(Reuters) – Diversified miner Sibanye Stillwater said on Wednesday it would cut 287 jobs at its U.S platinum group metals (PGM) operations to reduce costs as metal prices decline, adding the move would not significantly affect production.
The price of PGMs, mostly used by automakers to curb emissions, have declined significantly over the past year amid concerns over global economic growth. The palladium price has plunged nearly 40% so far this year, particularly hit by weak demand in China, while primary metal platinum is down 14%.
The Johannesburg-based miner last year announced the restructuring of its palladium-dominated U.S operations in anticipation of a fall in palladium prices and because of the impact of inflation on costs.

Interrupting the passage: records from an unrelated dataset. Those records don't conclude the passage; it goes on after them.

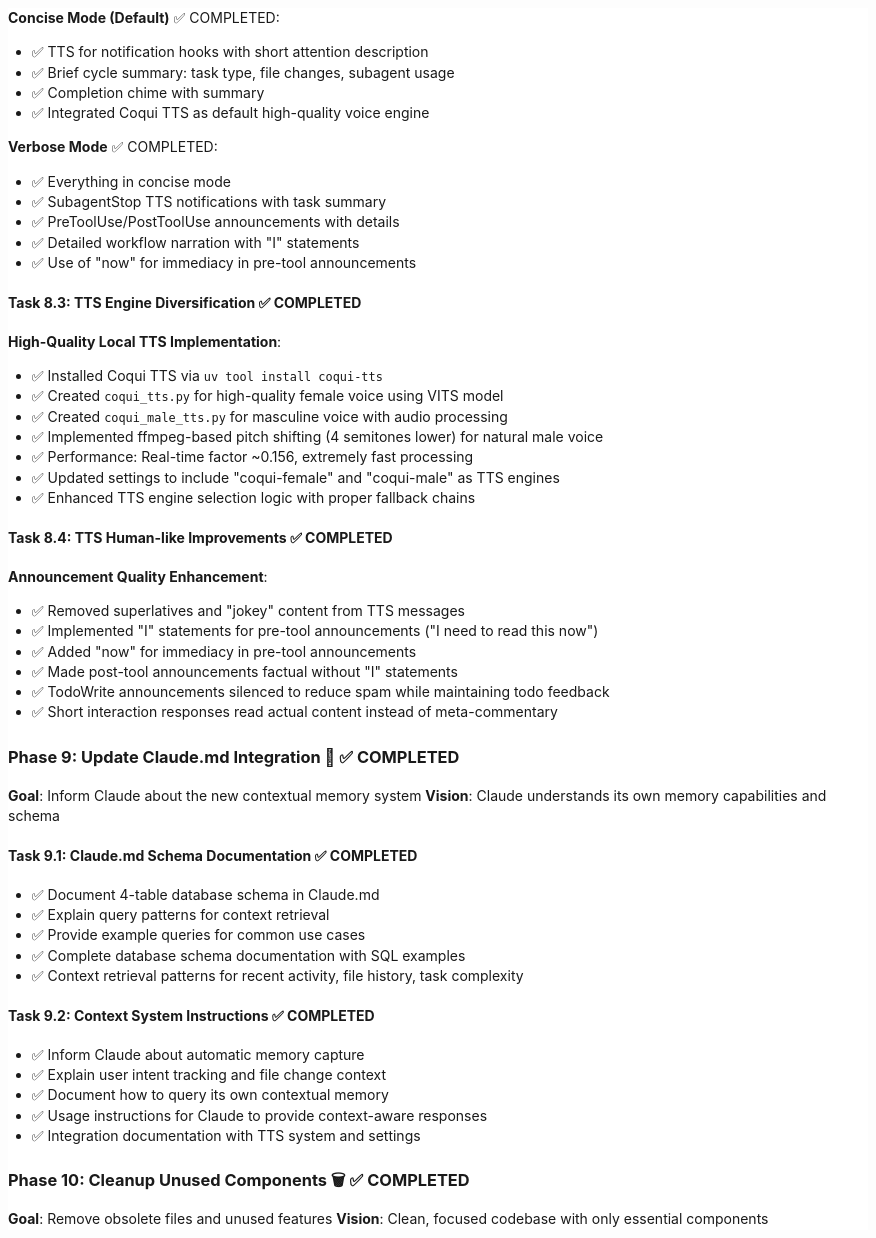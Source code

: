 **Concise Mode (Default)** ✅ COMPLETED:
- ✅ TTS for notification hooks with short attention description
- ✅ Brief cycle summary: task type, file changes, subagent usage
- ✅ Completion chime with summary
- ✅ Integrated Coqui TTS as default high-quality voice engine

**Verbose Mode** ✅ COMPLETED:
- ✅ Everything in concise mode
- ✅ SubagentStop TTS notifications with task summary
- ✅ PreToolUse/PostToolUse announcements with details
- ✅ Detailed workflow narration with "I" statements
- ✅ Use of "now" for immediacy in pre-tool announcements

#### Task 8.3: TTS Engine Diversification ✅ COMPLETED
**High-Quality Local TTS Implementation**:
- ✅ Installed Coqui TTS via `uv tool install coqui-tts`
- ✅ Created `coqui_tts.py` for high-quality female voice using VITS model
- ✅ Created `coqui_male_tts.py` for masculine voice with audio processing
- ✅ Implemented ffmpeg-based pitch shifting (4 semitones lower) for natural male voice
- ✅ Performance: Real-time factor ~0.156, extremely fast processing
- ✅ Updated settings to include "coqui-female" and "coqui-male" as TTS engines
- ✅ Enhanced TTS engine selection logic with proper fallback chains

#### Task 8.4: TTS Human-like Improvements ✅ COMPLETED
**Announcement Quality Enhancement**:
- ✅ Removed superlatives and "jokey" content from TTS messages
- ✅ Implemented "I" statements for pre-tool announcements ("I need to read this now")
- ✅ Added "now" for immediacy in pre-tool announcements
- ✅ Made post-tool announcements factual without "I" statements
- ✅ TodoWrite announcements silenced to reduce spam while maintaining todo feedback
- ✅ Short interaction responses read actual content instead of meta-commentary

### Phase 9: Update Claude.md Integration 📝 ✅ COMPLETED
**Goal**: Inform Claude about the new contextual memory system
**Vision**: Claude understands its own memory capabilities and schema

#### Task 9.1: Claude.md Schema Documentation ✅ COMPLETED
- ✅ Document 4-table database schema in Claude.md
- ✅ Explain query patterns for context retrieval
- ✅ Provide example queries for common use cases
- ✅ Complete database schema documentation with SQL examples
- ✅ Context retrieval patterns for recent activity, file history, task complexity

#### Task 9.2: Context System Instructions ✅ COMPLETED
- ✅ Inform Claude about automatic memory capture
- ✅ Explain user intent tracking and file change context
- ✅ Document how to query its own contextual memory
- ✅ Usage instructions for Claude to provide context-aware responses
- ✅ Integration documentation with TTS system and settings

### Phase 10: Cleanup Unused Components 🗑️ ✅ COMPLETED
**Goal**: Remove obsolete files and unused features
**Vision**: Clean, focused codebase with only essential components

The restructuring is expected to affect approximately 100 Sibanye-Stillwater employees and 187 contractors, Sibanye said in a statement.
“We have taken decisive action to address costs at the U.S PGM operations, to ensure the sustainability of these long-life operations during a challenging period of lower than anticipated PGM prices,” Sibanye CEO Neal Froneman said in the statement.
The restructuring is not expected to significantly impact current mine production or recycling operations, but will result in significantly lower costs and capital, the company said.
Last month, Sibanye announced plans to restructure its South African PGM operations, targeting four loss-making shafts in a move that could potentially result in the loss of 4,095 jobs.
Sibanye’s rival Impala Platinum has also started offering voluntary job cuts to workers in South Africa in a bid to cut costs amid the PGM price rout.